Da ist ein riesengroßer roter Text über dem eingabefeld und du schaffst es den zu übersehen. Sorry, aber da wundert mich dann nichts mehr ...


----------



## sajodino (11. Jan 2012)

Hi Sonecc,
bei uns gibt es keinerlei Fehlermeldungen. Wir haben eine Ausgabe in der ein Quadrat mit den Zahlen angeziegt wird.

Gruss


----------



## Plopo (11. Jan 2012)

Solltest du nach einer Lösung suchen X Zahlen zufällig zu "ziehen", welche einmalig sind.
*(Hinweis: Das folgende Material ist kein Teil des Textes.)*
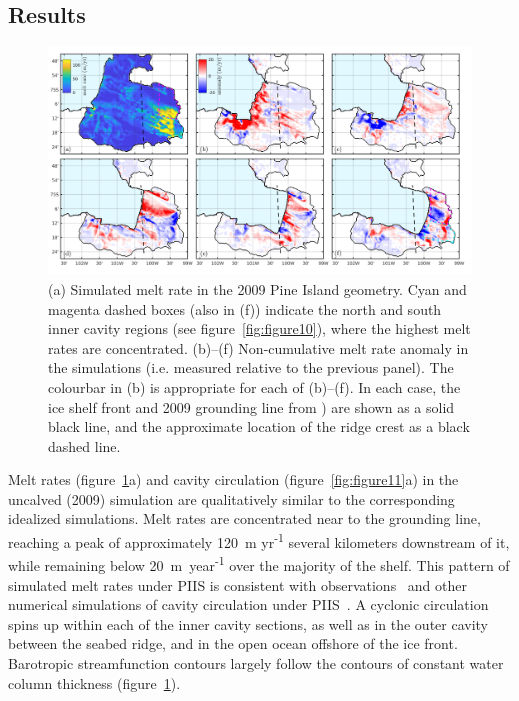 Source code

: \documentclass[draft]{agujournal2019}
\begin{document}
\subsection{Results}

\begin{figure}
    \centering
    \includegraphics[width = \textwidth]{../make_figures/plots/figure12.pdf}
    \caption{(a) Simulated melt rate in the 2009 Pine Island geometry. Cyan and magenta dashed boxes (also in (f)) indicate the north and south inner cavity regions (see figure~\ref{fig:figure10}), where the highest melt rates are concentrated. (b)--(f) Non-cumulative melt rate anomaly in the simulations (i.e. measured relative to the previous panel). The colourbar in (b) is appropriate for each of (b)--(f). In each case, the ice shelf front and 2009 grounding line from \cite{Joughin2010GRL}) are shown as a solid black line, and the approximate location of the ridge crest as a black dashed line.} 
    \label{fig:figure12}
\end{figure}


Melt rates (figure~\ref{fig:figure12}a) and cavity circulation (figure~\ref{fig:figure11}a) in the uncalved (2009) simulation are qualitatively similar to the corresponding idealized simulations. Melt rates are concentrated near to the grounding line, reaching a peak of approximately 120~m yr\textsuperscript{-1} several kilometers downstream of it, while remaining below 20~m~year\textsuperscript{-1} over the majority of the shelf. This pattern of simulated melt rates under PIIS is consistent with observations~\cite{Dutrieux2013Cryosphere} and other numerical simulations of cavity circulation under PIIS~\cite{Heimbach2012AnnGlac}. A cyclonic circulation spins up within each of the inner cavity sections, as well as in the outer cavity between the seabed ridge, and in the open ocean offshore of the ice front. Barotropic streamfunction contours largely follow the contours of constant water column thickness (figure~\ref{fig:figure12}).
\end{document}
Such mal nach "Lotto", hier gibt es hunderte Threads davon.


----------



## sajodino (11. Jan 2012)

Hi,
das einfügen der Zufallszahlen aus Lotto hatten wir schon probiert und es funktionierte nicht.

Die Ausgabe blieb gleich, uns fehlt das reinschreiben in das 2D-Array

Gruss


----------



## SlaterB (11. Jan 2012)

strukturiert vorzugehen wäre sicher besser als mit Zufall, im ersten Feld erst 1, dann 2, 3 usw. ausprobieren, in weiteren Feldern ebenso sortiert alle Möglichkeiten durch,
ganz leicht ist das gewiss nicht, kommt Rekursion in Frage?

vielleicht bietet sich ein 16er eindimensionales Array an, oder zur Übung erstmal nur ein 3er-Array, auch ohne dass etwas schon befüllt ist,
alle Kombinationen 1,2,3,-  1,3,2 - 2,1,3 usw. durchgehen, ist dahingehend etwas möglich?

> um die Zahlen zufällig und einmalig in das Quadrat einzusetzen. 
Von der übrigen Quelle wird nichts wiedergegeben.